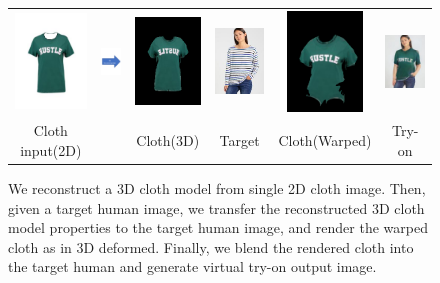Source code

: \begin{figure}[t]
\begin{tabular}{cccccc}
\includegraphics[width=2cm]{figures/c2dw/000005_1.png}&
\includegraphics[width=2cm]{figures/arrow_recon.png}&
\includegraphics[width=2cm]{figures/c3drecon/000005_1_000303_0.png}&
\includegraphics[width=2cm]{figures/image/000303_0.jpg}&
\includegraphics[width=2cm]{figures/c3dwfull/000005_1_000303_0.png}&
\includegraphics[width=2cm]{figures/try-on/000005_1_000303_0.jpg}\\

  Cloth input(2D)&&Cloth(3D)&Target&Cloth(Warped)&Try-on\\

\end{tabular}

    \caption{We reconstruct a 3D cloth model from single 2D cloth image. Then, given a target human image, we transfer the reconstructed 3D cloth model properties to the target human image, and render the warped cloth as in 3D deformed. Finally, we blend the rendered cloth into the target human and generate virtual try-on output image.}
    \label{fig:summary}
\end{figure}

_____

ACTIVITY> Set down the whole listing exactly as given, except for the pictures.

ANSWER TO THIS TASK>
Source code

: \begin{figure}[t]
\begin{tabular}{cccccc}
\includegraphics[width=2cm]{figures/c2dw/000005_1.png}&
\includegraphics[width=2cm]{figures/arrow_recon.png}&
\includegraphics[width=2cm]{figures/c3drecon/000005_1_000303_0.png}&
\includegraphics[width=2cm]{figures/image/000303_0.jpg}&
\includegraphics[width=2cm]{figures/c3dwfull/000005_1_000303_0.png}&
\includegraphics[width=2cm]{figures/try-on/000005_1_000303_0.jpg}\\

  Cloth input(2D)&&Cloth(3D)&Target&Cloth(Warped)&Try-on\\

\end{tabular}

    \caption{We reconstruct a 3D cloth model from single 2D cloth image. Then, given a target human image, we transfer the reconstructed 3D cloth model properties to the target human image, and render the warped cloth as in 3D deformed. Finally, we blend the rendered cloth into the target human and generate virtual try-on output image.}
    \label{fig:summary}
\end{figure}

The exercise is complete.